** Task requirements **
Repeat the following entries exactly, excluding pictures.

** Provided records **
————
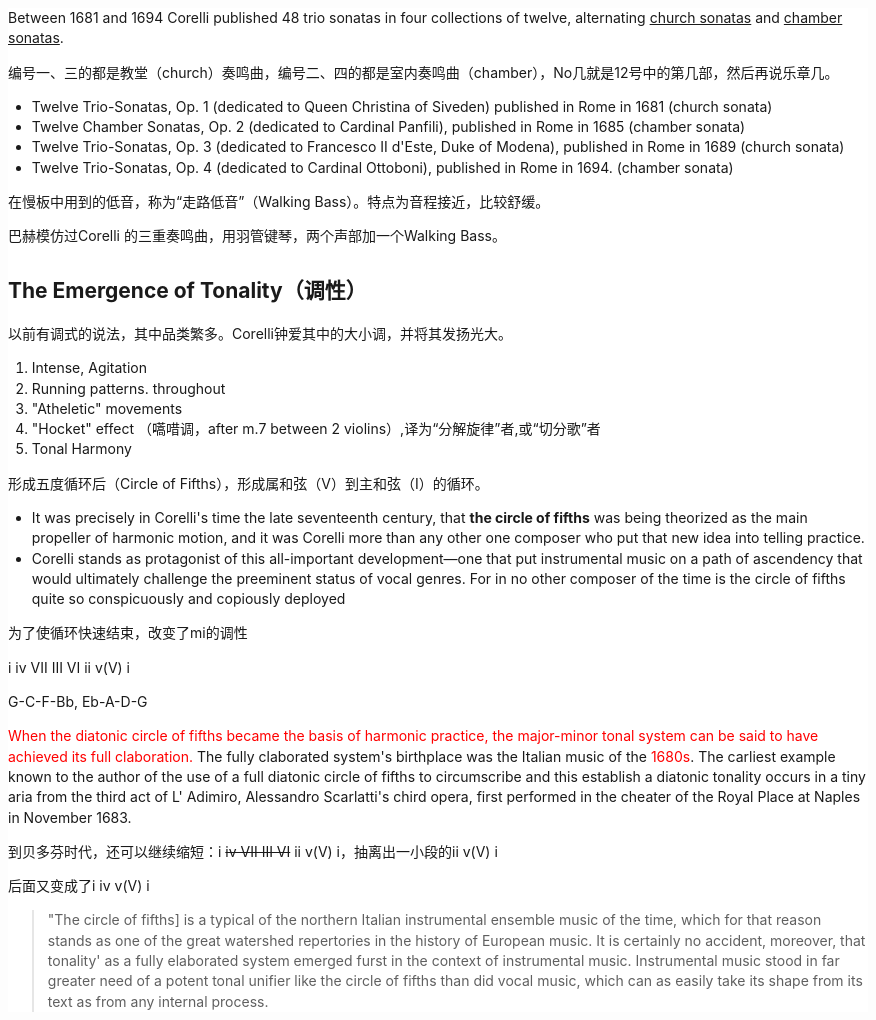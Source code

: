 Between 1681 and 1694 Corelli published 48 trio sonatas in four collections of twelve, alternating <u>church sonatas</u> and <u>chamber sonatas</u>.

编号一、三的都是教堂（church）奏鸣曲，编号二、四的都是室内奏鸣曲（chamber），No几就是12号中的第几部，然后再说乐章几。

- Twelve Trio-Sonatas, Op. 1 (dedicated to Queen Christina of Siveden) published in Rome in 1681 (church sonata)
- Twelve Chamber Sonatas, Op. 2 (dedicated to Cardinal Panfili), published in Rome in 1685 (chamber sonata)
- Twelve Trio-Sonatas, Op. 3 (dedicated to Francesco II d'Este, Duke of Modena), published in Rome in 1689 (church sonata)
- Twelve Trio-Sonatas, Op. 4 (dedicated to Cardinal Ottoboni), published in Rome in 1694. (chamber sonata)

在慢板中用到的低音，称为“走路低音”（Walking Bass）。特点为音程接近，比较舒缓。

巴赫模仿过Corelli 的三重奏鸣曲，用羽管键琴，两个声部加一个Walking Bass。

## The Emergence of Tonality（调性）

以前有调式的说法，其中品类繁多。Corelli钟爱其中的大小调，并将其发扬光大。

1. Intense, Agitation
2. Running patterns. throughout
3. "Atheletic" movements
4. "Hocket" effect （嚆唶调，after m.7 between 2 violins）,译为“分解旋律”者,或“切分歌”者
5. Tonal Harmony

形成五度循环后（Circle of Fifths），形成属和弦（V）到主和弦（I）的循环。

- It was precisely in Corelli's time the late seventeenth century, that **the circle of fifths** was being theorized as the main propeller of harmonic motion, and it was Corelli more than any other one composer who put that new idea into telling practice.
- Corelli stands as protagonist of this all-important development—one that put instrumental music on a path of ascendency that would ultimately challenge the preeminent status of vocal genres. For in no other composer of the time is the circle of fifths quite so conspicuously and copiously deployed

为了使循环快速结束，改变了mi的调性

i iv VII III VI ii v(V) i

G-C-F-Bb, Eb-A-D-G

<font color="red">When the diatonic circle of fifths became the basis of harmonic practice, the major-minor tonal system can be said to have achieved its full claboration.</font> The fully claborated system's birthplace was the Italian music of the <font color="red">1680s</font>. The carliest example known to the author of the use of a full diatonic circle of fifths to circumscribe and this establish a diatonic tonality occurs in a tiny aria from the third act of L' Adimiro, Alessandro Scarlatti's chird opera, first performed in the cheater of the Royal Place at Naples in November 1683.

到贝多芬时代，还可以继续缩短：i ~~iv VII III VI~~ ii v(V) i，抽离出一小段的ii v(V) i

后面又变成了i iv v(V) i

> "The circle of fifths] is a typical of the northern Italian instrumental ensemble music of the time, which for that reason stands as one of the great watershed repertories in the history of European music. It is certainly no accident, moreover, that tonality' as a fully elaborated system emerged furst in the context of instrumental music. Instrumental music stood in far greater need of a potent tonal unifier like the circle of fifths than did vocal music, which can as easily take its shape from its text as from any internal process.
————
** Solution to the problem **
Source code

: Between 1681 and 1694 Corelli published 48 trio sonatas in four collections of twelve, alternating <u>church sonatas</u> and <u>chamber sonatas</u>.

编号一、三的都是教堂（church）奏鸣曲，编号二、四的都是室内奏鸣曲（chamber），No几就是12号中的第几部，然后再说乐章几。

- Twelve Trio-Sonatas, Op. 1 (dedicated to Queen Christina of Siveden) published in Rome in 1681 (church sonata)
- Twelve Chamber Sonatas, Op. 2 (dedicated to Cardinal Panfili), published in Rome in 1685 (chamber sonata)
- Twelve Trio-Sonatas, Op. 3 (dedicated to Francesco II d'Este, Duke of Modena), published in Rome in 1689 (church sonata)
- Twelve Trio-Sonatas, Op. 4 (dedicated to Cardinal Ottoboni), published in Rome in 1694. (chamber sonata)

在慢板中用到的低音，称为“走路低音”（Walking Bass）。特点为音程接近，比较舒缓。

巴赫模仿过Corelli 的三重奏鸣曲，用羽管键琴，两个声部加一个Walking Bass。

## The Emergence of Tonality（调性）

以前有调式的说法，其中品类繁多。Corelli钟爱其中的大小调，并将其发扬光大。

1. Intense, Agitation
2. Running patterns. throughout
3. "Atheletic" movements
4. "Hocket" effect （嚆唶调，after m.7 between 2 violins）,译为“分解旋律”者,或“切分歌”者
5. Tonal Harmony

形成五度循环后（Circle of Fifths），形成属和弦（V）到主和弦（I）的循环。

- It was precisely in Corelli's time the late seventeenth century, that **the circle of fifths** was being theorized as the main propeller of harmonic motion, and it was Corelli more than any other one composer who put that new idea into telling practice.
- Corelli stands as protagonist of this all-important development—one that put instrumental music on a path of ascendency that would ultimately challenge the preeminent status of vocal genres. For in no other composer of the time is the circle of fifths quite so conspicuously and copiously deployed

为了使循环快速结束，改变了mi的调性

i iv VII III VI ii v(V) i

G-C-F-Bb, Eb-A-D-G

<font color="red">When the diatonic circle of fifths became the basis of harmonic practice, the major-minor tonal system can be said to have achieved its full claboration.</font> The fully claborated system's birthplace was the Italian music of the <font color="red">1680s</font>. The carliest example known to the author of the use of a full diatonic circle of fifths to circumscribe and this establish a diatonic tonality occurs in a tiny aria from the third act of L' Adimiro, Alessandro Scarlatti's chird opera, first performed in the cheater of the Royal Place at Naples in November 1683.

到贝多芬时代，还可以继续缩短：i ~~iv VII III VI~~ ii v(V) i，抽离出一小段的ii v(V) i

后面又变成了i iv v(V) i

> "The circle of fifths] is a typical of the northern Italian instrumental ensemble music of the time, which for that reason stands as one of the great watershed repertories in the history of European music. It is certainly no accident, moreover, that tonality' as a fully elaborated system emerged furst in the context of instrumental music. Instrumental music stood in far greater need of a potent tonal unifier like the circle of fifths than did vocal music, which can as easily take its shape from its text as from any internal process.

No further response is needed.